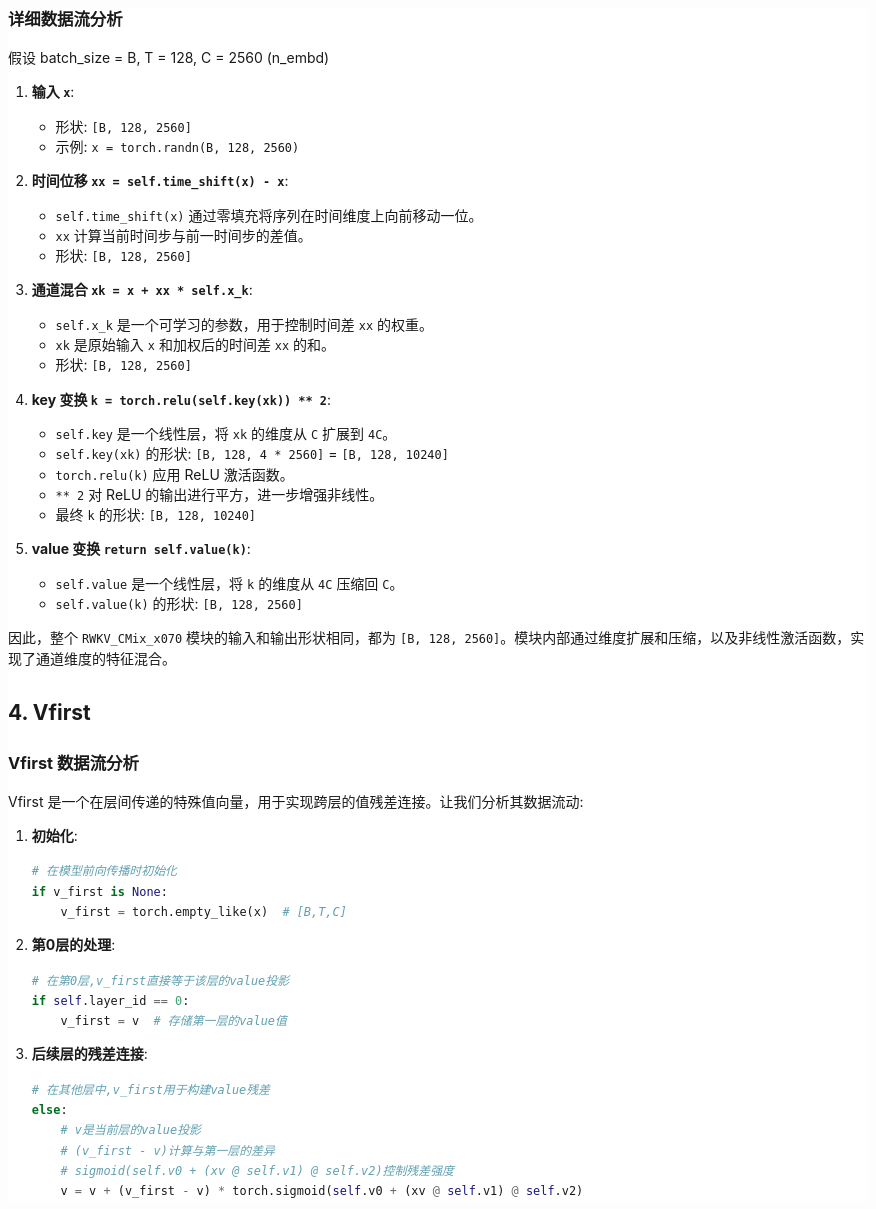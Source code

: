 ### 详细数据流分析
假设 batch_size = B, T = 128, C = 2560 (n_embd)

1. **输入 `x`**:
   - 形状: `[B, 128, 2560]`
   - 示例: `x = torch.randn(B, 128, 2560)`

2. **时间位移 `xx = self.time_shift(x) - x`**:
   - `self.time_shift(x)` 通过零填充将序列在时间维度上向前移动一位。
   - `xx` 计算当前时间步与前一时间步的差值。
   - 形状: `[B, 128, 2560]`

3. **通道混合 `xk = x + xx * self.x_k`**:
   - `self.x_k` 是一个可学习的参数，用于控制时间差 `xx` 的权重。
   - `xk` 是原始输入 `x` 和加权后的时间差 `xx` 的和。
   - 形状: `[B, 128, 2560]`

4. **key 变换 `k = torch.relu(self.key(xk)) ** 2`**:
   - `self.key` 是一个线性层，将 `xk` 的维度从 `C` 扩展到 `4C`。
   - `self.key(xk)` 的形状: `[B, 128, 4 * 2560]` = `[B, 128, 10240]`
   - `torch.relu(k)` 应用 ReLU 激活函数。
   - `** 2` 对 ReLU 的输出进行平方，进一步增强非线性。
   - 最终 `k` 的形状: `[B, 128, 10240]`

5. **value 变换 `return self.value(k)`**:
   - `self.value` 是一个线性层，将 `k` 的维度从 `4C` 压缩回 `C`。
   - `self.value(k)` 的形状: `[B, 128, 2560]`

因此，整个 `RWKV_CMix_x070` 模块的输入和输出形状相同，都为 `[B, 128, 2560]`。模块内部通过维度扩展和压缩，以及非线性激活函数，实现了通道维度的特征混合。


## 4. Vfirst
### Vfirst 数据流分析

Vfirst 是一个在层间传递的特殊值向量，用于实现跨层的值残差连接。让我们分析其数据流动:

1. **初始化**:
   ```python
   # 在模型前向传播时初始化
   if v_first is None:
       v_first = torch.empty_like(x)  # [B,T,C]
   ```

2. **第0层的处理**:
   ```python
   # 在第0层,v_first直接等于该层的value投影
   if self.layer_id == 0:
       v_first = v  # 存储第一层的value值
   ```

3. **后续层的残差连接**:
   ```python
   # 在其他层中,v_first用于构建value残差
   else:
       # v是当前层的value投影
       # (v_first - v)计算与第一层的差异
       # sigmoid(self.v0 + (xv @ self.v1) @ self.v2)控制残差强度
       v = v + (v_first - v) * torch.sigmoid(self.v0 + (xv @ self.v1) @ self.v2)
   ```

• • • •

● REQUIRED WORK: Output the data exactly as it appears. The pictures do not belong in it.

● SOLUTION BELOW:
Source code

: ### 详细数据流分析
假设 batch_size = B, T = 128, C = 2560 (n_embd)

1. **输入 `x`**:
   - 形状: `[B, 128, 2560]`
   - 示例: `x = torch.randn(B, 128, 2560)`

2. **时间位移 `xx = self.time_shift(x) - x`**:
   - `self.time_shift(x)` 通过零填充将序列在时间维度上向前移动一位。
   - `xx` 计算当前时间步与前一时间步的差值。
   - 形状: `[B, 128, 2560]`

3. **通道混合 `xk = x + xx * self.x_k`**:
   - `self.x_k` 是一个可学习的参数，用于控制时间差 `xx` 的权重。
   - `xk` 是原始输入 `x` 和加权后的时间差 `xx` 的和。
   - 形状: `[B, 128, 2560]`

4. **key 变换 `k = torch.relu(self.key(xk)) ** 2`**:
   - `self.key` 是一个线性层，将 `xk` 的维度从 `C` 扩展到 `4C`。
   - `self.key(xk)` 的形状: `[B, 128, 4 * 2560]` = `[B, 128, 10240]`
   - `torch.relu(k)` 应用 ReLU 激活函数。
   - `** 2` 对 ReLU 的输出进行平方，进一步增强非线性。
   - 最终 `k` 的形状: `[B, 128, 10240]`

5. **value 变换 `return self.value(k)`**:
   - `self.value` 是一个线性层，将 `k` 的维度从 `4C` 压缩回 `C`。
   - `self.value(k)` 的形状: `[B, 128, 2560]`

因此，整个 `RWKV_CMix_x070` 模块的输入和输出形状相同，都为 `[B, 128, 2560]`。模块内部通过维度扩展和压缩，以及非线性激活函数，实现了通道维度的特征混合。


## 4. Vfirst
### Vfirst 数据流分析

Vfirst 是一个在层间传递的特殊值向量，用于实现跨层的值残差连接。让我们分析其数据流动:

1. **初始化**:
   ```python
   # 在模型前向传播时初始化
   if v_first is None:
       v_first = torch.empty_like(x)  # [B,T,C]
   ```

2. **第0层的处理**:
   ```python
   # 在第0层,v_first直接等于该层的value投影
   if self.layer_id == 0:
       v_first = v  # 存储第一层的value值
   ```

3. **后续层的残差连接**:
   ```python
   # 在其他层中,v_first用于构建value残差
   else:
       # v是当前层的value投影
       # (v_first - v)计算与第一层的差异
       # sigmoid(self.v0 + (xv @ self.v1) @ self.v2)控制残差强度
       v = v + (v_first - v) * torch.sigmoid(self.v0 + (xv @ self.v1) @ self.v2)
   ```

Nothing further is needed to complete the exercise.